*** Opening PROVIDED DATA ***
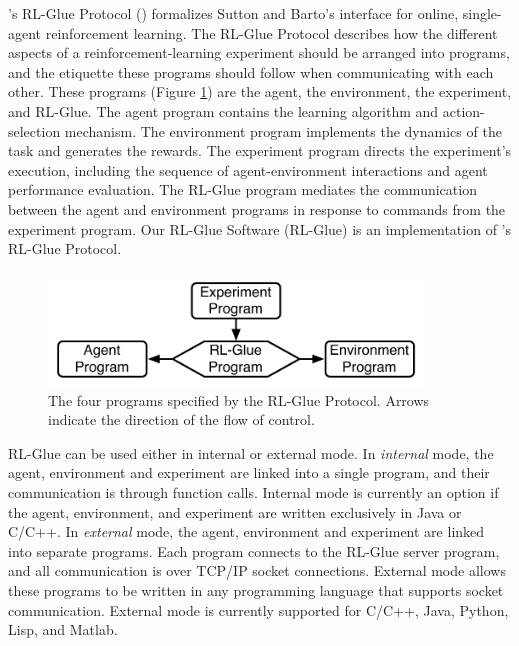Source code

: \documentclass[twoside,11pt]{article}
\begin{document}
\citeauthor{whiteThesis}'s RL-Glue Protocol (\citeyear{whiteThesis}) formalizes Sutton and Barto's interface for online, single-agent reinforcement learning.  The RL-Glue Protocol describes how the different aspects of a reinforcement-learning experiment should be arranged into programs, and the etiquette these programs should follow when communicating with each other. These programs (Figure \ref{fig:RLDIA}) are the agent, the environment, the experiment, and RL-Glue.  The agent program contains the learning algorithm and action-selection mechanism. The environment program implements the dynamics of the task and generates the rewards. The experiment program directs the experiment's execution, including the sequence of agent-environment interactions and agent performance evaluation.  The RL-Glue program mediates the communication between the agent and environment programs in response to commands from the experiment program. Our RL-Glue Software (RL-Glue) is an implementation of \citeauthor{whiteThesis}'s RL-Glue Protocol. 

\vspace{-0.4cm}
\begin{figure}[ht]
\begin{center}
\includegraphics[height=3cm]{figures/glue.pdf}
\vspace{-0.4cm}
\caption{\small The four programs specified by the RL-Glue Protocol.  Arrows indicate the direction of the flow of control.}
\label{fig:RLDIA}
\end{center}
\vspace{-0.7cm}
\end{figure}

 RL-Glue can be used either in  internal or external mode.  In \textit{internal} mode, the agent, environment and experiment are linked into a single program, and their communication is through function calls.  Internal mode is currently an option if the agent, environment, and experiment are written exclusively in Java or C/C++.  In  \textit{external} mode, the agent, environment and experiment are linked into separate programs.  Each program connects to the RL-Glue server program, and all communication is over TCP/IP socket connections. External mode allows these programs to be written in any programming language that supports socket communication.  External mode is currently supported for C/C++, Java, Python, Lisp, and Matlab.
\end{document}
*** Closing PROVIDED DATA ***
*** Opening PROVIDED DATA ***
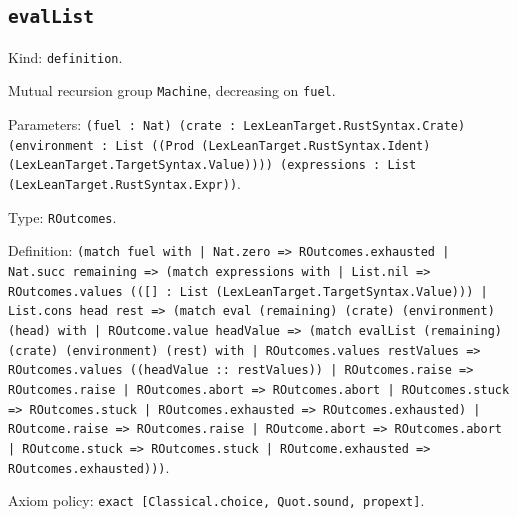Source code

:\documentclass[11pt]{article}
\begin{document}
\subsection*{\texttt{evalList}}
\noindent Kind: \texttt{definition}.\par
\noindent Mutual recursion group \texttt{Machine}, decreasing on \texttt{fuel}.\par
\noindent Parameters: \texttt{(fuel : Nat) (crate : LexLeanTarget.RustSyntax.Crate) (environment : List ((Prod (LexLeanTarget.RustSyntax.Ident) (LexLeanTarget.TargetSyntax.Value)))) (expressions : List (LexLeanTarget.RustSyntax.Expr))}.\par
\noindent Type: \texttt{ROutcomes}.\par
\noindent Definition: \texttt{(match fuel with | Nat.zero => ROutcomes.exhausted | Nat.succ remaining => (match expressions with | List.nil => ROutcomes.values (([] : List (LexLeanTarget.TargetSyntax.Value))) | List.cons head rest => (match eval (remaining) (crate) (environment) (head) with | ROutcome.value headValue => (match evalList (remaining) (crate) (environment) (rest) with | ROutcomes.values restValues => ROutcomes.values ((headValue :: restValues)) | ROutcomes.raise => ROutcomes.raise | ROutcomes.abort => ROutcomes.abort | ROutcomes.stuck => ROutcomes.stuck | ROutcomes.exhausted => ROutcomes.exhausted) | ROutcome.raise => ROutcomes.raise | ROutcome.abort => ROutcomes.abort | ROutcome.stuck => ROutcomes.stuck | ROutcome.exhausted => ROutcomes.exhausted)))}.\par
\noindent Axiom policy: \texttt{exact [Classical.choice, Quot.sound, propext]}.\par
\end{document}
*** Closing PROVIDED DATA ***
Read the entries and select each line where the word "programs" is found.

\citeauthor{whiteThesis}'s RL-Glue Protocol (\citeyear{whiteThesis}) formalizes Sutton and Barto's interface for online, single-agent reinforcement learning.  The RL-Glue Protocol describes how the different aspects of a reinforcement-learning experiment should be arranged into programs, and the etiquette these programs should follow when communicating with each other. These programs (Figure \ref{fig:RLDIA}) are the agent, the environment, the experiment, and RL-Glue.  The agent program contains the learning algorithm and action-selection mechanism. The environment program implements the dynamics of the task and generates the rewards. The experiment program directs the experiment's execution, including the sequence of agent-environment interactions and agent performance evaluation.  The RL-Glue program mediates the communication between the agent and environment programs in response to commands from the experiment program. Our RL-Glue Software (RL-Glue) is an implementation of \citeauthor{whiteThesis}'s RL-Glue Protocol. 
\caption{\small The four programs specified by the RL-Glue Protocol.  Arrows indicate the direction of the flow of control.}
 RL-Glue can be used either in  internal or external mode.  In \textit{internal} mode, the agent, environment and experiment are linked into a single program, and their communication is through function calls.  Internal mode is currently an option if the agent, environment, and experiment are written exclusively in Java or C/C++.  In  \textit{external} mode, the agent, environment and experiment are linked into separate programs.  Each program connects to the RL-Glue server program, and all communication is over TCP/IP socket connections. External mode allows these programs to be written in any programming language that supports socket communication.  External mode is currently supported for C/C++, Java, Python, Lisp, and Matlab.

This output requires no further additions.